Task to complete
Each of the entries below should be written out exactly as it reads.

Stored data entries:
=== Section Start ===
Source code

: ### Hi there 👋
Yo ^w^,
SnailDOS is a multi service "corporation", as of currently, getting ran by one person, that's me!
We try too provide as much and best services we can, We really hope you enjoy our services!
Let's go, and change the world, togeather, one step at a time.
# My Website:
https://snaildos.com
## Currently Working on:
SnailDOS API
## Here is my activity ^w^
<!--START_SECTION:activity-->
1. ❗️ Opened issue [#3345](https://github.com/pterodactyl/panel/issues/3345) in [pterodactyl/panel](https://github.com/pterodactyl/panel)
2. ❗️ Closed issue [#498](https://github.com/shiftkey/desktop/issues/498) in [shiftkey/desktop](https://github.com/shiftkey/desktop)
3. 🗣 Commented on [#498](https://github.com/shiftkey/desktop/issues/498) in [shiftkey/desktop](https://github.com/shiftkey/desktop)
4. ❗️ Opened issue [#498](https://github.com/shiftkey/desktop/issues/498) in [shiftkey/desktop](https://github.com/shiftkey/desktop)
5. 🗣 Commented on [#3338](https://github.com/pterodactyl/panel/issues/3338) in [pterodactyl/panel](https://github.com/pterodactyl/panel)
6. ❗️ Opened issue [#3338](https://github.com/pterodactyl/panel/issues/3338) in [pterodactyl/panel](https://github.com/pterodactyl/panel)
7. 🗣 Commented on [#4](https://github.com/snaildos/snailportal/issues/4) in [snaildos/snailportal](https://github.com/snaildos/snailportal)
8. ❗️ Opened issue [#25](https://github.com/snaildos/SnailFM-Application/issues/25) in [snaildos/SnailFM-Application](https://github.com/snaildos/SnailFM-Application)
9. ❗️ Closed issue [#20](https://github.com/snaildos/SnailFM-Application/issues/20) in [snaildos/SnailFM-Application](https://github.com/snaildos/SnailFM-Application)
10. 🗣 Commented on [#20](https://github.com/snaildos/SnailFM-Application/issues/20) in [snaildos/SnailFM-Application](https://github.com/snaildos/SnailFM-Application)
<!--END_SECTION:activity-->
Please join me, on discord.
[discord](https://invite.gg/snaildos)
=== Section End ===
The completed task
Source code

: ### Hi there 👋
Yo ^w^,
SnailDOS is a multi service "corporation", as of currently, getting ran by one person, that's me!
We try too provide as much and best services we can, We really hope you enjoy our services!
Let's go, and change the world, togeather, one step at a time.
# My Website:
https://snaildos.com
## Currently Working on:
SnailDOS API
## Here is my activity ^w^
<!--START_SECTION:activity-->
1. ❗️ Opened issue [#3345](https://github.com/pterodactyl/panel/issues/3345) in [pterodactyl/panel](https://github.com/pterodactyl/panel)
2. ❗️ Closed issue [#498](https://github.com/shiftkey/desktop/issues/498) in [shiftkey/desktop](https://github.com/shiftkey/desktop)
3. 🗣 Commented on [#498](https://github.com/shiftkey/desktop/issues/498) in [shiftkey/desktop](https://github.com/shiftkey/desktop)
4. ❗️ Opened issue [#498](https://github.com/shiftkey/desktop/issues/498) in [shiftkey/desktop](https://github.com/shiftkey/desktop)
5. 🗣 Commented on [#3338](https://github.com/pterodactyl/panel/issues/3338) in [pterodactyl/panel](https://github.com/pterodactyl/panel)
6. ❗️ Opened issue [#3338](https://github.com/pterodactyl/panel/issues/3338) in [pterodactyl/panel](https://github.com/pterodactyl/panel)
7. 🗣 Commented on [#4](https://github.com/snaildos/snailportal/issues/4) in [snaildos/snailportal](https://github.com/snaildos/snailportal)
8. ❗️ Opened issue [#25](https://github.com/snaildos/SnailFM-Application/issues/25) in [snaildos/SnailFM-Application](https://github.com/snaildos/SnailFM-Application)
9. ❗️ Closed issue [#20](https://github.com/snaildos/SnailFM-Application/issues/20) in [snaildos/SnailFM-Application](https://github.com/snaildos/SnailFM-Application)
10. 🗣 Commented on [#20](https://github.com/snaildos/SnailFM-Application/issues/20) in [snaildos/SnailFM-Application](https://github.com/snaildos/SnailFM-Application)
<!--END_SECTION:activity-->
Please join me, on discord.
[discord](https://invite.gg/snaildos)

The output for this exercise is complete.